__EXERCISE OBJECTIVE__:
List every line in this data where the string "private" occurs.

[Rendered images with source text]
■ ■ ■
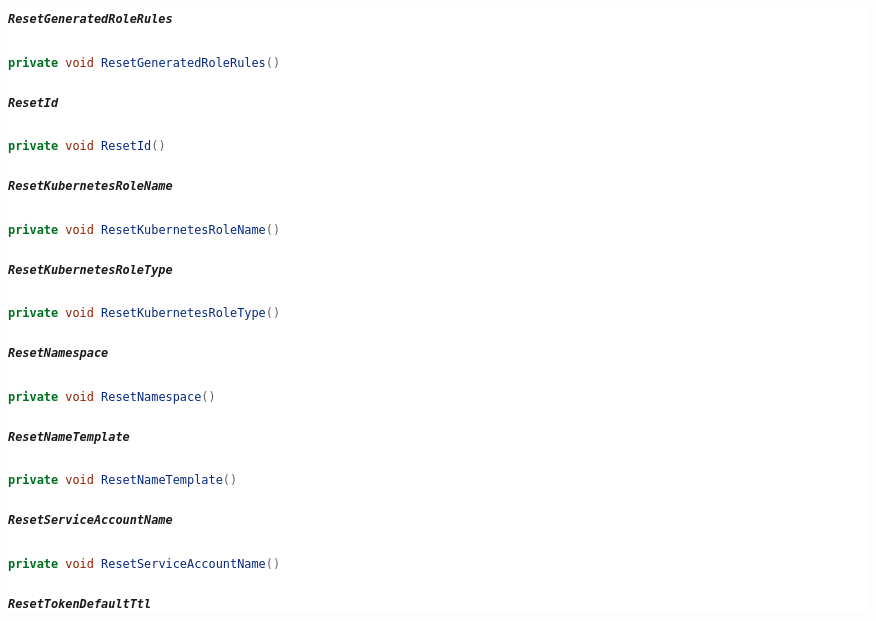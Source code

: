 ##### `ResetGeneratedRoleRules` <a name="ResetGeneratedRoleRules" id="@cdktf/provider-vault.kubernetesSecretBackendRole.KubernetesSecretBackendRole.resetGeneratedRoleRules"></a>

```csharp
private void ResetGeneratedRoleRules()
```

##### `ResetId` <a name="ResetId" id="@cdktf/provider-vault.kubernetesSecretBackendRole.KubernetesSecretBackendRole.resetId"></a>

```csharp
private void ResetId()
```

##### `ResetKubernetesRoleName` <a name="ResetKubernetesRoleName" id="@cdktf/provider-vault.kubernetesSecretBackendRole.KubernetesSecretBackendRole.resetKubernetesRoleName"></a>

```csharp
private void ResetKubernetesRoleName()
```

##### `ResetKubernetesRoleType` <a name="ResetKubernetesRoleType" id="@cdktf/provider-vault.kubernetesSecretBackendRole.KubernetesSecretBackendRole.resetKubernetesRoleType"></a>

```csharp
private void ResetKubernetesRoleType()
```

##### `ResetNamespace` <a name="ResetNamespace" id="@cdktf/provider-vault.kubernetesSecretBackendRole.KubernetesSecretBackendRole.resetNamespace"></a>

```csharp
private void ResetNamespace()
```

##### `ResetNameTemplate` <a name="ResetNameTemplate" id="@cdktf/provider-vault.kubernetesSecretBackendRole.KubernetesSecretBackendRole.resetNameTemplate"></a>

```csharp
private void ResetNameTemplate()
```

##### `ResetServiceAccountName` <a name="ResetServiceAccountName" id="@cdktf/provider-vault.kubernetesSecretBackendRole.KubernetesSecretBackendRole.resetServiceAccountName"></a>

```csharp
private void ResetServiceAccountName()
```

##### `ResetTokenDefaultTtl` <a name="ResetTokenDefaultTtl" id="@cdktf/provider-vault.kubernetesSecretBackendRole.KubernetesSecretBackendRole.resetTokenDefaultTtl"></a>

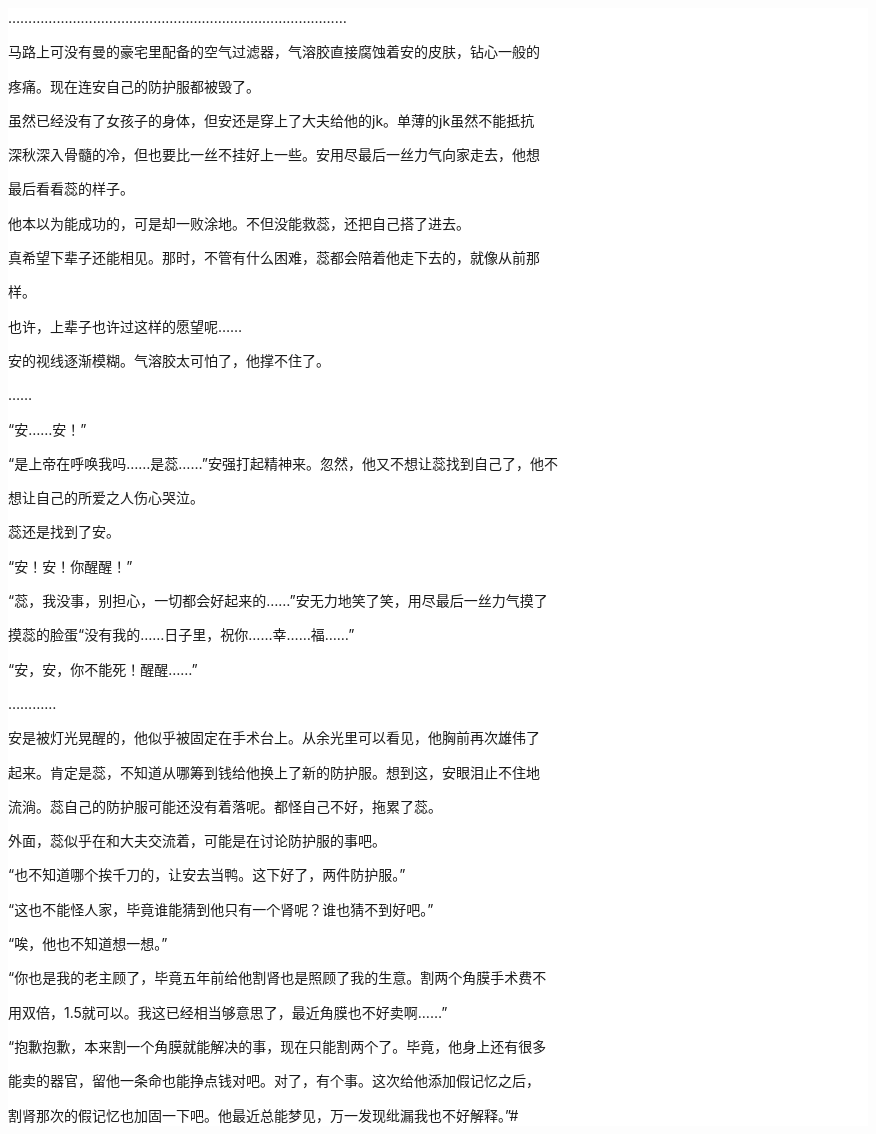 …………………………………………………………………………

马路上可没有曼的豪宅里配备的空气过滤器，气溶胶直接腐蚀着安的皮肤，钻心一般的

疼痛。现在连安自己的防护服都被毁了。

虽然已经没有了女孩子的身体，但安还是穿上了大夫给他的jk。单薄的jk虽然不能抵抗

深秋深入骨髓的冷，但也要比一丝不挂好上一些。安用尽最后一丝力气向家走去，他想

最后看看蕊的样子。

他本以为能成功的，可是却一败涂地。不但没能救蕊，还把自己搭了进去。

真希望下辈子还能相见。那时，不管有什么困难，蕊都会陪着他走下去的，就像从前那

样。

也许，上辈子也许过这样的愿望呢……

安的视线逐渐模糊。气溶胶太可怕了，他撑不住了。

……

“安……安！”

“是上帝在呼唤我吗……是蕊……”安强打起精神来。忽然，他又不想让蕊找到自己了，他不

想让自己的所爱之人伤心哭泣。

蕊还是找到了安。

“安！安！你醒醒！”

“蕊，我没事，别担心，一切都会好起来的……”安无力地笑了笑，用尽最后一丝力气摸了

摸蕊的脸蛋“没有我的……日子里，祝你……幸……福……”

“安，安，你不能死！醒醒……”

…………

安是被灯光晃醒的，他似乎被固定在手术台上。从余光里可以看见，他胸前再次雄伟了

起来。肯定是蕊，不知道从哪筹到钱给他换上了新的防护服。想到这，安眼泪止不住地

流淌。蕊自己的防护服可能还没有着落呢。都怪自己不好，拖累了蕊。

外面，蕊似乎在和大夫交流着，可能是在讨论防护服的事吧。

“也不知道哪个挨千刀的，让安去当鸭。这下好了，两件防护服。”

“这也不能怪人家，毕竟谁能猜到他只有一个肾呢？谁也猜不到好吧。”

“唉，他也不知道想一想。”

“你也是我的老主顾了，毕竟五年前给他割肾也是照顾了我的生意。割两个角膜手术费不

用双倍，1.5就可以。我这已经相当够意思了，最近角膜也不好卖啊……”

“抱歉抱歉，本来割一个角膜就能解决的事，现在只能割两个了。毕竟，他身上还有很多

能卖的器官，留他一条命也能挣点钱对吧。对了，有个事。这次给他添加假记忆之后，

割肾那次的假记忆也加固一下吧。他最近总能梦见，万一发现纰漏我也不好解释。”#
■ ■ ■
__ANSWER TO THIS PROBLEM__:
private void ResetGeneratedRoleRules()
private void ResetId()
private void ResetKubernetesRoleName()
private void ResetKubernetesRoleType()
private void ResetNamespace()
private void ResetNameTemplate()
private void ResetServiceAccountName()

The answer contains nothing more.